Could you restate the data word for word and drop the pictures?

##### DATASET EXCERPTS

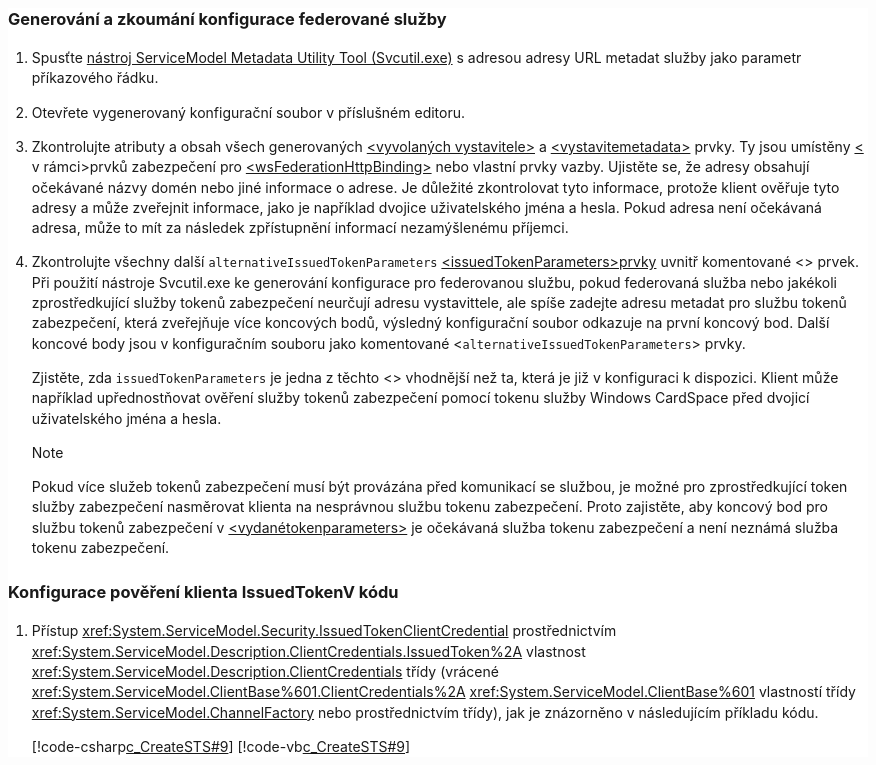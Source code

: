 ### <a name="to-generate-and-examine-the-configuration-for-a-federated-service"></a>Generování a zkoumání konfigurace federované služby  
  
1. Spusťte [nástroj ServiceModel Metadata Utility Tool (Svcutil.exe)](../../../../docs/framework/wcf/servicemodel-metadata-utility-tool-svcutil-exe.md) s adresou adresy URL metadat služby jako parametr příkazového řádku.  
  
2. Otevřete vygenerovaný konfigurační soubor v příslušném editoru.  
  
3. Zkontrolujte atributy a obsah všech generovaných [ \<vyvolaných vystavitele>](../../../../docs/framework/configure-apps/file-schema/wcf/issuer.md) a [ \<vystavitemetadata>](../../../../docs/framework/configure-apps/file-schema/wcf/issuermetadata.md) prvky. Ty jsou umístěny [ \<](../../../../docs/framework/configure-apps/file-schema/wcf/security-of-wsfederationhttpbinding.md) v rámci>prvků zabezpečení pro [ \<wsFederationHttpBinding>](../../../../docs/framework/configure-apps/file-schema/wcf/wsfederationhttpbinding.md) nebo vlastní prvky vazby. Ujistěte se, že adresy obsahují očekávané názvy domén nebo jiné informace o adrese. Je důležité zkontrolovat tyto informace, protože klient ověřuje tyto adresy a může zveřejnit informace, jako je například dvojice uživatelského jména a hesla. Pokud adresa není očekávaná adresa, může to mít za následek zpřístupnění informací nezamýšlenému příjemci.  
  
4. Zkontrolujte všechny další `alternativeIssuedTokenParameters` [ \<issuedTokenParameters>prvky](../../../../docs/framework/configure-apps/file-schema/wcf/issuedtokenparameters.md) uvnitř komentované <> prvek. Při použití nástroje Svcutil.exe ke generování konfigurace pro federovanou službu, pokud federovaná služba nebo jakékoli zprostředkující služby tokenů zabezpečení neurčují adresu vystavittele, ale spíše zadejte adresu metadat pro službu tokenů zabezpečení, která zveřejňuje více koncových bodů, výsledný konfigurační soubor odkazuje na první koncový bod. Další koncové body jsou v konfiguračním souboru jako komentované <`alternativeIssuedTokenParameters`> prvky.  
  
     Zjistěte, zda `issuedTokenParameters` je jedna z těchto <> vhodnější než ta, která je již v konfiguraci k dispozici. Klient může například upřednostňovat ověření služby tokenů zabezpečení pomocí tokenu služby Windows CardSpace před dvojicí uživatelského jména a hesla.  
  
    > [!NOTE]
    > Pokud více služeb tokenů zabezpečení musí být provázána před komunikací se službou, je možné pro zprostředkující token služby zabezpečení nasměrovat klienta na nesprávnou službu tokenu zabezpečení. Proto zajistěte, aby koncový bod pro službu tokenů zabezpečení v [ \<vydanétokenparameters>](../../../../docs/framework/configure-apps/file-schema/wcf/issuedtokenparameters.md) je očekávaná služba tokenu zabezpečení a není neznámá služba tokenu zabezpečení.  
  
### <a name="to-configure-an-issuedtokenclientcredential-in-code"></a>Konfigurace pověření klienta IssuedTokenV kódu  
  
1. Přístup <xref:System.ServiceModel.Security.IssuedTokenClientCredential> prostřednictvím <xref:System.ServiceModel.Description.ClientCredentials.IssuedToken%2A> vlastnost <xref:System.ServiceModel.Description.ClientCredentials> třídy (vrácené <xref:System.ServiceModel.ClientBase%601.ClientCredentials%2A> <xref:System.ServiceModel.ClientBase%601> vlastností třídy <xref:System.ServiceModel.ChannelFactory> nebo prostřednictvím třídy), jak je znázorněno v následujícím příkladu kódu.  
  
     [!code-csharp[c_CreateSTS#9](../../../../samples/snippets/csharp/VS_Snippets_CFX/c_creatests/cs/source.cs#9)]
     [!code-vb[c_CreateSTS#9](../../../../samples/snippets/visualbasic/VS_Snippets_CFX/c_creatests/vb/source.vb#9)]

##########

# SOLUTION TO THIS TASK
Source code

: ### <a name="to-generate-and-examine-the-configuration-for-a-federated-service"></a>Generování a zkoumání konfigurace federované služby  
  
1. Spusťte [nástroj ServiceModel Metadata Utility Tool (Svcutil.exe)](../../../../docs/framework/wcf/servicemodel-metadata-utility-tool-svcutil-exe.md) s adresou adresy URL metadat služby jako parametr příkazového řádku.  
  
2. Otevřete vygenerovaný konfigurační soubor v příslušném editoru.  
  
3. Zkontrolujte atributy a obsah všech generovaných [ \<vyvolaných vystavitele>](../../../../docs/framework/configure-apps/file-schema/wcf/issuer.md) a [ \<vystavitemetadata>](../../../../docs/framework/configure-apps/file-schema/wcf/issuermetadata.md) prvky. Ty jsou umístěny [ \<](../../../../docs/framework/configure-apps/file-schema/wcf/security-of-wsfederationhttpbinding.md) v rámci>prvků zabezpečení pro [ \<wsFederationHttpBinding>](../../../../docs/framework/configure-apps/file-schema/wcf/wsfederationhttpbinding.md) nebo vlastní prvky vazby. Ujistěte se, že adresy obsahují očekávané názvy domén nebo jiné informace o adrese. Je důležité zkontrolovat tyto informace, protože klient ověřuje tyto adresy a může zveřejnit informace, jako je například dvojice uživatelského jména a hesla. Pokud adresa není očekávaná adresa, může to mít za následek zpřístupnění informací nezamýšlenému příjemci.  
  
4. Zkontrolujte všechny další `alternativeIssuedTokenParameters` [ \<issuedTokenParameters>prvky](../../../../docs/framework/configure-apps/file-schema/wcf/issuedtokenparameters.md) uvnitř komentované <> prvek. Při použití nástroje Svcutil.exe ke generování konfigurace pro federovanou službu, pokud federovaná služba nebo jakékoli zprostředkující služby tokenů zabezpečení neurčují adresu vystavittele, ale spíše zadejte adresu metadat pro službu tokenů zabezpečení, která zveřejňuje více koncových bodů, výsledný konfigurační soubor odkazuje na první koncový bod. Další koncové body jsou v konfiguračním souboru jako komentované <`alternativeIssuedTokenParameters`> prvky.  
  
     Zjistěte, zda `issuedTokenParameters` je jedna z těchto <> vhodnější než ta, která je již v konfiguraci k dispozici. Klient může například upřednostňovat ověření služby tokenů zabezpečení pomocí tokenu služby Windows CardSpace před dvojicí uživatelského jména a hesla.  
  
    > [!NOTE]
    > Pokud více služeb tokenů zabezpečení musí být provázána před komunikací se službou, je možné pro zprostředkující token služby zabezpečení nasměrovat klienta na nesprávnou službu tokenu zabezpečení. Proto zajistěte, aby koncový bod pro službu tokenů zabezpečení v [ \<vydanétokenparameters>](../../../../docs/framework/configure-apps/file-schema/wcf/issuedtokenparameters.md) je očekávaná služba tokenu zabezpečení a není neznámá služba tokenu zabezpečení.  
  
### <a name="to-configure-an-issuedtokenclientcredential-in-code"></a>Konfigurace pověření klienta IssuedTokenV kódu  
  
1. Přístup <xref:System.ServiceModel.Security.IssuedTokenClientCredential> prostřednictvím <xref:System.ServiceModel.Description.ClientCredentials.IssuedToken%2A> vlastnost <xref:System.ServiceModel.Description.ClientCredentials> třídy (vrácené <xref:System.ServiceModel.ClientBase%601.ClientCredentials%2A> <xref:System.ServiceModel.ClientBase%601> vlastností třídy <xref:System.ServiceModel.ChannelFactory> nebo prostřednictvím třídy), jak je znázorněno v následujícím příkladu kódu.  
  
     [!code-csharp[c_CreateSTS#9](../../../../samples/snippets/csharp/VS_Snippets_CFX/c_creatests/cs/source.cs#9)]
     [!code-vb[c_CreateSTS#9](../../../../samples/snippets/visualbasic/VS_Snippets_CFX/c_creatests/vb/source.vb#9)]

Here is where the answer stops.